In some embodiments, the method comprises: determining an or the initial deviation of the initial numerical measure s from the predefined constant and comparing the initial deviation to an initial threshold value; and if the initial deviation is less than the initial threshold value: adding the initial operating mode and/or the initial operating state to the first list.

As another example, some embodiments include a computer program comprising instructions to one or more system controllers (6a, 6b) in communicative connection with a data network to execute one or more of the methods described herein.

As another example, some embodiments include a computer-readable medium having stored thereon one or more of the computer programs as described herein.

BRIEF DESCRIPTION OF THE DRAWINGS

Various features are apparent to those skilled in the art from the following detailed description of the disclosed non-limiting embodiments. The drawings that accompany the detailed description can be briefly described as follows:

FIG. 1 shows a building with a system controller incorporating teachings of the present disclosure disposed inside the building;

FIG. 2 shows a building with a system controller incorporating teachings of the present disclosure disposed outside the building;

FIG. 3 shows a heating and/or ventilation and/or air-conditioning system incorporating teachings of the present disclosure comprising a heat pump, various sensors and a thermal energy exchanger;

FIG. 4 illustrates two time series of signals;

FIG. 5 shows a plot of a measure of similarity versus a distance between two time series;

FIG. 6 depicts a plot of temperature versus time; and

FIG. 7 schematically shows a device incorporating teachings of the present disclosure for commissioning and/or test configured to connect to one or more system controllers.

DETAILED DESCRIPTION

The present disclosure describes commissioning and/or testing buildings.
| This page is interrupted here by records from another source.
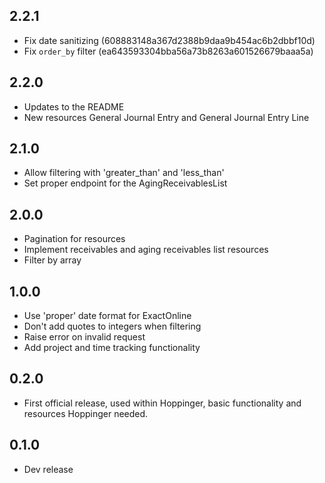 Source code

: ## 2.2.1

- Fix date sanitizing (608883148a367d2388b9daa9b454ac6b2dbbf10d)
- Fix `order_by` filter (ea643593304bba56a73b8263a601526679baaa5a)

## 2.2.0

- Updates to the README
- New resources General Journal Entry and General Journal Entry Line

## 2.1.0

- Allow filtering with 'greater_than' and 'less_than'
- Set proper endpoint for the AgingReceivablesList

## 2.0.0

- Pagination for resources
- Implement receivables and aging receivables list resources
- Filter by array

## 1.0.0

- Use 'proper' date format for ExactOnline
- Don't add quotes to integers when filtering
- Raise error on invalid request
- Add project and time tracking functionality

## 0.2.0

- First official release, used within Hoppinger, basic functionality and resources Hoppinger needed.

## 0.1.0

- Dev release
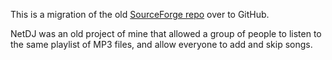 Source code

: This is a migration of the old [SourceForge repo](https://sourceforge.net/projects/netdj/) over to GitHub.

NetDJ was an old project of mine that allowed a group of people to listen to the
same playlist of MP3 files, and allow everyone to add and skip songs.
To that end, a communication network is established among a plurality of sensors and among a plurality of actuators. By establishing a communication network, the sensors and the actuators (each) obtain addresses such that they can be identified. During commissioning and/or test, readings are obtained from the sensors such as from lighting sensors and/or from presence detectors and/or from thermometers. Additionally, signals indicative of operating modes and/or of operating states are obtained from the various actuators such as valve actuators and/or actuators for blinds and/or damper actuators.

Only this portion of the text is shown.